**Your objective:**
Copy out each line of the data holding "Paulus".

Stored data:
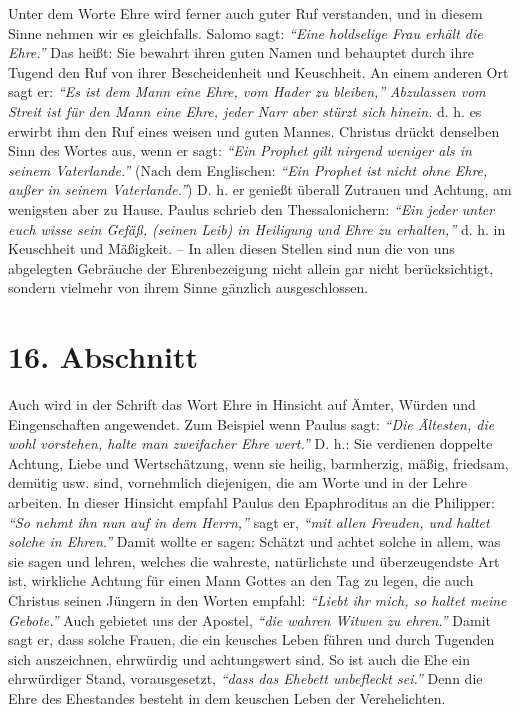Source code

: Unter dem Worte Ehre wird ferner auch guter Ruf verstanden, und in diesem Sinne
nehmen wir es gleichfalls. Salomo sagt:
\textit{"`Eine holdselige Frau erhält die Ehre."'}
Das heißt: Sie bewahrt ihren guten Namen und
behauptet durch ihre Tugend den Ruf von ihrer Bescheidenheit und Keuschheit. An
einem anderen Ort sagt er:
\textit{"`Es ist dem Mann eine Ehre, vom Hader zu
bleiben,"'} \textit{Abzulassen vom Streit ist für den
Mann eine Ehre, jeder Narr aber stürzt sich hinein.}
d. h. es erwirbt ihm den Ruf eines weisen und
guten Mannes. Christus drückt denselben Sinn des Wortes aus, wenn er sagt:
\textit{"`Ein Prophet gilt nirgend weniger als in seinem
Vaterlande."'}
(Nach dem Englischen: \textit{"`Ein Prophet ist nicht ohne Ehre, außer in seinem
Vaterlande."'}) D. h. er genießt überall Zutrauen und Achtung, am wenigsten aber
zu
Hause. Paulus schrieb den Thessalonichern:
\textit{"`Ein jeder unter euch wisse sein
Gefäß, (seinen Leib) in Heiligung und Ehre zu erhalten,"'}
d. h. in Keuschheit und Mäßigkeit. -- In allen diesen Stellen sind nun die
von uns abgelegten Gebräuche der Ehrenbezeigung nicht allein gar nicht
berücksichtigt, sondern vielmehr von ihrem Sinne gänzlich ausgeschlossen.

\section{16. Abschnitt} \label{kap9_ab16}

Auch wird in der Schrift das Wort Ehre in Hinsicht auf Ämter, Würden und
Eingenschaften angewendet. Zum Beispiel wenn Paulus sagt:
\textit{"`Die Ältesten, die wohl
vorstehen, halte man zweifacher Ehre wert."'}
D. h.: Sie
verdienen doppelte Achtung, Liebe und Wertschätzung, wenn sie heilig,
barmherzig, mäßig, friedsam, demütig usw. sind, vornehmlich diejenigen, die
am Worte und in der Lehre arbeiten. In dieser
Hinsicht empfahl Paulus den
Epaphroditus an die Philipper:
\textit{"`So nehmt ihn nun auf in dem Herrn,"'} sagt er,
\textit{"`mit allen Freuden, und haltet solche in Ehren."'}
Damit
wollte er sagen: Schätzt und achtet solche in allem, was sie sagen und lehren,
welches die wahreste, natürlichste und überzeugendste Art ist, wirkliche Achtung
für einen Mann Gottes an den Tag zu legen, die auch Christus seinen Jüngern in
den Worten empfahl:
\textit{"`Liebt ihr mich, so haltet meine Gebote."'}
Auch gebietet uns der Apostel,
\textit{"`die wahren Witwen zu ehren."'} Damit
sagt er, dass solche Frauen, die ein keusches Leben führen und durch Tugenden
sich auszeichnen, ehrwürdig und achtungswert sind. So ist auch die Ehe ein
ehrwürdiger Stand, vorausgesetzt,
\textit{"`dass das Ehebett unbefleckt sei."'}
Denn die Ehre des Ehestandes besteht in dem keuschen
Leben der Verehelichten.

**Response below:**
Hause. Paulus schrieb den Thessalonichern:
Eingenschaften angewendet. Zum Beispiel wenn Paulus sagt:
Hinsicht empfahl Paulus den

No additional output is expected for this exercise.